▸ PROBLEM REQUIREMENTS
Would you print each of the entries below precisely as given?
☆ ☆ ☆ ☆ ☆ ☆ ☆
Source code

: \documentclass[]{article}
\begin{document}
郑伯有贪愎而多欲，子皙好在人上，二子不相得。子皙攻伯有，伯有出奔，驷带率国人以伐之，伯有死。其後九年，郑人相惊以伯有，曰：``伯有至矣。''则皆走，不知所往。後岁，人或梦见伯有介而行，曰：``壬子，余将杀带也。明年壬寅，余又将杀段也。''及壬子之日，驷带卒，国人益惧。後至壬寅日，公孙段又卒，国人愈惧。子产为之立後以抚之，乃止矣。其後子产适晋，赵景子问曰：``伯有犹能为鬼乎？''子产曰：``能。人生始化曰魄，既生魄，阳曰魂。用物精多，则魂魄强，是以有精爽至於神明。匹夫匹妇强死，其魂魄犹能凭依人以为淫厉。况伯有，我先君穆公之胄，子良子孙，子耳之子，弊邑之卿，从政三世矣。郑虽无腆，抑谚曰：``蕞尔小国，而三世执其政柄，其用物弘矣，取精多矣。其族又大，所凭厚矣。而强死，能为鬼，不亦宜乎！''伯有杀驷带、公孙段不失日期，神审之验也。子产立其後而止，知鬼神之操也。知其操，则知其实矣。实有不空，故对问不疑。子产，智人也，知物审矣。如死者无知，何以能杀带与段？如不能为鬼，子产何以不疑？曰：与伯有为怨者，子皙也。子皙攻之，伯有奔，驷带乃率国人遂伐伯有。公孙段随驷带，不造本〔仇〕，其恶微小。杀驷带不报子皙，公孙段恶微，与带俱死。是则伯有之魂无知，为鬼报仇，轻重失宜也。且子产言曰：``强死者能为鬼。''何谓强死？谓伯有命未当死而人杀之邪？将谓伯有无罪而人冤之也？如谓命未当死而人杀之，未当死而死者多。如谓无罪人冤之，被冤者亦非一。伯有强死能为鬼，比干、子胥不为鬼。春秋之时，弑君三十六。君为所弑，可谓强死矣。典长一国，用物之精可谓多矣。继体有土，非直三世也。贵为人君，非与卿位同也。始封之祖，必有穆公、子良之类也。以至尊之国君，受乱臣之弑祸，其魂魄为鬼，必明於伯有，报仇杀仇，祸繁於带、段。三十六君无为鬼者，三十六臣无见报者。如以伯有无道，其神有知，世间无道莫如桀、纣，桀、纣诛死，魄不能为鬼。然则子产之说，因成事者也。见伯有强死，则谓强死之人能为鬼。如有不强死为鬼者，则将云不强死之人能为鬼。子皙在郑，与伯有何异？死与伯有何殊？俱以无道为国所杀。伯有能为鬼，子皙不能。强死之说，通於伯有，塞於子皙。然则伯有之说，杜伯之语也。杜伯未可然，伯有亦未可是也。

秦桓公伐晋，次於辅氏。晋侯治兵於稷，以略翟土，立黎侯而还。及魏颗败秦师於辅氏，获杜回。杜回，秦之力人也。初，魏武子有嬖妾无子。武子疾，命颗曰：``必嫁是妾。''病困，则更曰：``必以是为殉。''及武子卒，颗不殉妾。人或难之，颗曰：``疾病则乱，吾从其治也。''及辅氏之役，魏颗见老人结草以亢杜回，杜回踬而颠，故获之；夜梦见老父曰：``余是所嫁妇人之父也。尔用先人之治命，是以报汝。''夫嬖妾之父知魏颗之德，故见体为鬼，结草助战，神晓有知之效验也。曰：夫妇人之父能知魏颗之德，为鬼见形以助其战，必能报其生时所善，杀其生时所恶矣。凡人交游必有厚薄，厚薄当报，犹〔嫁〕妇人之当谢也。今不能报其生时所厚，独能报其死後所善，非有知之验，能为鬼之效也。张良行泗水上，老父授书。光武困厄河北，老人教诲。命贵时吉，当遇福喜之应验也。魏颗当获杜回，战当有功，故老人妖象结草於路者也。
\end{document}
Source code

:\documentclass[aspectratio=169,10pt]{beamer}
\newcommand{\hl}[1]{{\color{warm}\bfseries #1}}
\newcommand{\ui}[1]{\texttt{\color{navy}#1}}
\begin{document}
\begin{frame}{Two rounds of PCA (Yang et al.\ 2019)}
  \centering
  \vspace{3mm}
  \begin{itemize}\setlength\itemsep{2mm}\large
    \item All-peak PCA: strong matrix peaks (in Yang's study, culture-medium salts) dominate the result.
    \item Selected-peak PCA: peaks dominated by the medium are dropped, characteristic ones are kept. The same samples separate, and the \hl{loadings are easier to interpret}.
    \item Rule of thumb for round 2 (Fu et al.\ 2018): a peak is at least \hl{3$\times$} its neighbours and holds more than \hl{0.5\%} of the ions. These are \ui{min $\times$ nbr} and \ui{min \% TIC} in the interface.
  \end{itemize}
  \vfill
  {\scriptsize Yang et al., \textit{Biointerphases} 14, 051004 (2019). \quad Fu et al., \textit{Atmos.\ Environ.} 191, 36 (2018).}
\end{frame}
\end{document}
☆ ☆ ☆ ☆ ☆ ☆ ☆
▸ RESPONSE TO THIS EXERCISE
Source code

: \documentclass[]{article}
\begin{document}
郑伯有贪愎而多欲，子皙好在人上，二子不相得。子皙攻伯有，伯有出奔，驷带率国人以伐之，伯有死。其後九年，郑人相惊以伯有，曰：``伯有至矣。''则皆走，不知所往。後岁，人或梦见伯有介而行，曰：``壬子，余将杀带也。明年壬寅，余又将杀段也。''及壬子之日，驷带卒，国人益惧。後至壬寅日，公孙段又卒，国人愈惧。子产为之立後以抚之，乃止矣。其後子产适晋，赵景子问曰：``伯有犹能为鬼乎？''子产曰：``能。人生始化曰魄，既生魄，阳曰魂。用物精多，则魂魄强，是以有精爽至於神明。匹夫匹妇强死，其魂魄犹能凭依人以为淫厉。况伯有，我先君穆公之胄，子良子孙，子耳之子，弊邑之卿，从政三世矣。郑虽无腆，抑谚曰：``蕞尔小国，而三世执其政柄，其用物弘矣，取精多矣。其族又大，所凭厚矣。而强死，能为鬼，不亦宜乎！''伯有杀驷带、公孙段不失日期，神审之验也。子产立其後而止，知鬼神之操也。知其操，则知其实矣。实有不空，故对问不疑。子产，智人也，知物审矣。如死者无知，何以能杀带与段？如不能为鬼，子产何以不疑？曰：与伯有为怨者，子皙也。子皙攻之，伯有奔，驷带乃率国人遂伐伯有。公孙段随驷带，不造本〔仇〕，其恶微小。杀驷带不报子皙，公孙段恶微，与带俱死。是则伯有之魂无知，为鬼报仇，轻重失宜也。且子产言曰：``强死者能为鬼。''何谓强死？谓伯有命未当死而人杀之邪？将谓伯有无罪而人冤之也？如谓命未当死而人杀之，未当死而死者多。如谓无罪人冤之，被冤者亦非一。伯有强死能为鬼，比干、子胥不为鬼。春秋之时，弑君三十六。君为所弑，可谓强死矣。典长一国，用物之精可谓多矣。继体有土，非直三世也。贵为人君，非与卿位同也。始封之祖，必有穆公、子良之类也。以至尊之国君，受乱臣之弑祸，其魂魄为鬼，必明於伯有，报仇杀仇，祸繁於带、段。三十六君无为鬼者，三十六臣无见报者。如以伯有无道，其神有知，世间无道莫如桀、纣，桀、纣诛死，魄不能为鬼。然则子产之说，因成事者也。见伯有强死，则谓强死之人能为鬼。如有不强死为鬼者，则将云不强死之人能为鬼。子皙在郑，与伯有何异？死与伯有何殊？俱以无道为国所杀。伯有能为鬼，子皙不能。强死之说，通於伯有，塞於子皙。然则伯有之说，杜伯之语也。杜伯未可然，伯有亦未可是也。

秦桓公伐晋，次於辅氏。晋侯治兵於稷，以略翟土，立黎侯而还。及魏颗败秦师於辅氏，获杜回。杜回，秦之力人也。初，魏武子有嬖妾无子。武子疾，命颗曰：``必嫁是妾。''病困，则更曰：``必以是为殉。''及武子卒，颗不殉妾。人或难之，颗曰：``疾病则乱，吾从其治也。''及辅氏之役，魏颗见老人结草以亢杜回，杜回踬而颠，故获之；夜梦见老父曰：``余是所嫁妇人之父也。尔用先人之治命，是以报汝。''夫嬖妾之父知魏颗之德，故见体为鬼，结草助战，神晓有知之效验也。曰：夫妇人之父能知魏颗之德，为鬼见形以助其战，必能报其生时所善，杀其生时所恶矣。凡人交游必有厚薄，厚薄当报，犹〔嫁〕妇人之当谢也。今不能报其生时所厚，独能报其死後所善，非有知之验，能为鬼之效也。张良行泗水上，老父授书。光武困厄河北，老人教诲。命贵时吉，当遇福喜之应验也。魏颗当获杜回，战当有功，故老人妖象结草於路者也。
\end{document}
Source code

:\documentclass[aspectratio=169,10pt]{beamer}
\newcommand{\hl}[1]{{\color{warm}\bfseries #1}}
\newcommand{\ui}[1]{\texttt{\color{navy}#1}}
\begin{document}
\begin{frame}{Two rounds of PCA (Yang et al.\ 2019)}
  \centering
  \vspace{3mm}
  \begin{itemize}\setlength\itemsep{2mm}\large
    \item All-peak PCA: strong matrix peaks (in Yang's study, culture-medium salts) dominate the result.
    \item Selected-peak PCA: peaks dominated by the medium are dropped, characteristic ones are kept. The same samples separate, and the \hl{loadings are easier to interpret}.
    \item Rule of thumb for round 2 (Fu et al.\ 2018): a peak is at least \hl{3$\times$} its neighbours and holds more than \hl{0.5\%} of the ions. These are \ui{min $\times$ nbr} and \ui{min \% TIC} in the interface.
  \end{itemize}
  \vfill
  {\scriptsize Yang et al., \textit{Biointerphases} 14, 051004 (2019). \quad Fu et al., \textit{Atmos.\ Environ.} 191, 36 (2018).}
\end{frame}
\end{document}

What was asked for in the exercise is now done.